* **INFORMATION GIVEN**
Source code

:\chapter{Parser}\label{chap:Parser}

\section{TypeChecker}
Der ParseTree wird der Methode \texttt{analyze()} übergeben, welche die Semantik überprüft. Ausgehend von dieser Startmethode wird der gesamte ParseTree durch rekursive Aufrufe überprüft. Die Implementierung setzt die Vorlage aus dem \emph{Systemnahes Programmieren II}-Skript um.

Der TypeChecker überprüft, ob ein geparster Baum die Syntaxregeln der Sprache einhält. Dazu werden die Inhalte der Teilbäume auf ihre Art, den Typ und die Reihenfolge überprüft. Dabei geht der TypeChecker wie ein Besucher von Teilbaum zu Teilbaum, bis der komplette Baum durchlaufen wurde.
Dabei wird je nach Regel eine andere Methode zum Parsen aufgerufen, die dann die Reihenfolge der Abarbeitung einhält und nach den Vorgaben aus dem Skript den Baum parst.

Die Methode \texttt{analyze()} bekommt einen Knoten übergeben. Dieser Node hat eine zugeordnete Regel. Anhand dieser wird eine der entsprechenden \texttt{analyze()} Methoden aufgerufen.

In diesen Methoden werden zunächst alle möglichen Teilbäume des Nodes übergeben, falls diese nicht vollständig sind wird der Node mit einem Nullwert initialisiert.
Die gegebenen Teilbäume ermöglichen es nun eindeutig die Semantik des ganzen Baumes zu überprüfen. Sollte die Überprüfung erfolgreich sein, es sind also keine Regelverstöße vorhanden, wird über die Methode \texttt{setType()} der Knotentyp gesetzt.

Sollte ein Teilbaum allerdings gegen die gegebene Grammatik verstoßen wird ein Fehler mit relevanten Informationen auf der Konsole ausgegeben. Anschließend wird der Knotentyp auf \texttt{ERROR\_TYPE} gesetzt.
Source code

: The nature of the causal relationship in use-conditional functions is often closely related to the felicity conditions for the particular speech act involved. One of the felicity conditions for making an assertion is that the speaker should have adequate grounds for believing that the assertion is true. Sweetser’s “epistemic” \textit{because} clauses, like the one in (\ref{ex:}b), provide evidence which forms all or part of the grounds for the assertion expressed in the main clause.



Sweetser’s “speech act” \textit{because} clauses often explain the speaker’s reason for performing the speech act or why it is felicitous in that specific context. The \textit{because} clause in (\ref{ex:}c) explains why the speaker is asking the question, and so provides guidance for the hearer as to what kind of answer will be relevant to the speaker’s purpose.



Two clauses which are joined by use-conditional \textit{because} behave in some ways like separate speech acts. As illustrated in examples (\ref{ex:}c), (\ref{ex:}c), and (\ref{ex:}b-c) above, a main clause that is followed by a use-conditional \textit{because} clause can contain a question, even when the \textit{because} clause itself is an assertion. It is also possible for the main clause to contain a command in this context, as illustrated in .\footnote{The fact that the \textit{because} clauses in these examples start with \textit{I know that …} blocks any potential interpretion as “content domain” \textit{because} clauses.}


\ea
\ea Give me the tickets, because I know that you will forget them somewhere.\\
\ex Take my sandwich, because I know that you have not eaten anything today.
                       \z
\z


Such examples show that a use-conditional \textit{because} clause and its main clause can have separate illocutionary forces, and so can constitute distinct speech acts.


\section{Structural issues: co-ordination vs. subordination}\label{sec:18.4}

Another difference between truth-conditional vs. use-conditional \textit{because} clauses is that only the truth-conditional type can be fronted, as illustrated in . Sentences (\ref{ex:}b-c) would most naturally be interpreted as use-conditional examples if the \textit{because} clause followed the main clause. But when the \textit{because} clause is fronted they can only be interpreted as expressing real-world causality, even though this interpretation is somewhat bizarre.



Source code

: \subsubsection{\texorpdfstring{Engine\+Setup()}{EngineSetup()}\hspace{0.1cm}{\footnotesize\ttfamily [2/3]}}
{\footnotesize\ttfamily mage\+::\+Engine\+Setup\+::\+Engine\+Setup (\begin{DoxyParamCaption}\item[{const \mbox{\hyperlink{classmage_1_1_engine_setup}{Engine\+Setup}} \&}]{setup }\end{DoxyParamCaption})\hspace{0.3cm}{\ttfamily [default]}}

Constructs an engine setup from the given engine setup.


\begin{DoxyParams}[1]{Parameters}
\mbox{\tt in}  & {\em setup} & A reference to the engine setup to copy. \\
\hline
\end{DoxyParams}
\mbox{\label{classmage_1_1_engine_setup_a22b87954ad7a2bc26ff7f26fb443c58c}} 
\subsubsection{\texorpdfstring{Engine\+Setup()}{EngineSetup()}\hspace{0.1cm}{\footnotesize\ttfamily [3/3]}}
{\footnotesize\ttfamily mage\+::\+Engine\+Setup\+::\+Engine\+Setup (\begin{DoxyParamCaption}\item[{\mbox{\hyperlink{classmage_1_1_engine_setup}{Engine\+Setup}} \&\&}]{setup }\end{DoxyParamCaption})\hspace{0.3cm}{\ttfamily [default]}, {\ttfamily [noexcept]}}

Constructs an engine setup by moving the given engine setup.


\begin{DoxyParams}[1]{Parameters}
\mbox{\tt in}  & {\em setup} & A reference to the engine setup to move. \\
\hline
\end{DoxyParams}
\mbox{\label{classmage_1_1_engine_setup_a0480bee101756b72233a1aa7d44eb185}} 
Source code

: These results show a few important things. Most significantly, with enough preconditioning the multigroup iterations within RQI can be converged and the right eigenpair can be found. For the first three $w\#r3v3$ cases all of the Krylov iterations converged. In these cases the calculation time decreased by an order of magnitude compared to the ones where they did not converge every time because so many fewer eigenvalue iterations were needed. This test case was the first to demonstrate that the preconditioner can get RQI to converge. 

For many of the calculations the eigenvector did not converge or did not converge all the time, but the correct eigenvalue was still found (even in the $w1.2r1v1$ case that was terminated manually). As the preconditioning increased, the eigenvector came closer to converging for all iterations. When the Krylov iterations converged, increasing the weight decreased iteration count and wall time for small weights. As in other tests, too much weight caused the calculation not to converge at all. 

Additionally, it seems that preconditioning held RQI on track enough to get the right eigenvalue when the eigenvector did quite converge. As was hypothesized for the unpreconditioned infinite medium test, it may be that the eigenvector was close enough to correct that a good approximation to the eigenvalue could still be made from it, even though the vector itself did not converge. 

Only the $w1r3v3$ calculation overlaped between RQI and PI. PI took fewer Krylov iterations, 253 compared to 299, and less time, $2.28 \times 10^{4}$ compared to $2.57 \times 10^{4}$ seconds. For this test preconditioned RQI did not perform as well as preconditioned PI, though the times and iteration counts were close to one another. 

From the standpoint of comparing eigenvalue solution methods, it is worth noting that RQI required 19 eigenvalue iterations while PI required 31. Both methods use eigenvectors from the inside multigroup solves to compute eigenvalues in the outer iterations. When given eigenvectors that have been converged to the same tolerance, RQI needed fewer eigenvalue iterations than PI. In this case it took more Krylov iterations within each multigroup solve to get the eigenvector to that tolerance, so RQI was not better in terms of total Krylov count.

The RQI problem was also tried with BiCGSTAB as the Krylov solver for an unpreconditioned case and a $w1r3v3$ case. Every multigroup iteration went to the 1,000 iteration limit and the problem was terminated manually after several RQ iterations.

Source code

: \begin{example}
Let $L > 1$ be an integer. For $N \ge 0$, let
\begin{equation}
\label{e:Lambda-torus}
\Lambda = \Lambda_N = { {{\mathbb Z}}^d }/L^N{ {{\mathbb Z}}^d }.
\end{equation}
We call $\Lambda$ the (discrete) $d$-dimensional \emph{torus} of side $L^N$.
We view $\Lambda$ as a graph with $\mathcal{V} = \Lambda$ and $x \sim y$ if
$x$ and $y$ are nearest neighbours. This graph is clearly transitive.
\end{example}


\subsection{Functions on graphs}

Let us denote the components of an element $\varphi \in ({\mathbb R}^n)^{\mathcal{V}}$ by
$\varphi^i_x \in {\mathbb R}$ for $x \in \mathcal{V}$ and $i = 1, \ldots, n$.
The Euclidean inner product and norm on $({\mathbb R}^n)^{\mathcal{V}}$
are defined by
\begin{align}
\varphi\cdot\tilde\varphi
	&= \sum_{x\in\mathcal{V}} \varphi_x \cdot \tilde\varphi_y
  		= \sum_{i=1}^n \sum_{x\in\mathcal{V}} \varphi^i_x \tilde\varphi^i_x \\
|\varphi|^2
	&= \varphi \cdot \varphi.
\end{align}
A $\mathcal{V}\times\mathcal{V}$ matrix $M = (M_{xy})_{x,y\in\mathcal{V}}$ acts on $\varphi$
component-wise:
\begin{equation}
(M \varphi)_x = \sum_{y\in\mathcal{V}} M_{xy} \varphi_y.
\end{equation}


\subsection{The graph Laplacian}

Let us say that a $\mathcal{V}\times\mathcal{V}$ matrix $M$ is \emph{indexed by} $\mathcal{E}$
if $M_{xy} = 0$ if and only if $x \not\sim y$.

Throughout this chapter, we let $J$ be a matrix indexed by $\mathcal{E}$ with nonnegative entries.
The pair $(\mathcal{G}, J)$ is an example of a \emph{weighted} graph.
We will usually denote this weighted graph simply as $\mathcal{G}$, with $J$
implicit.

* **DIRECTIONS FOR THIS TASK**
If a line of the data above holds the string "cdot", count it, then state only the total.

* **SOLUTION TO THIS PROBLEM**
3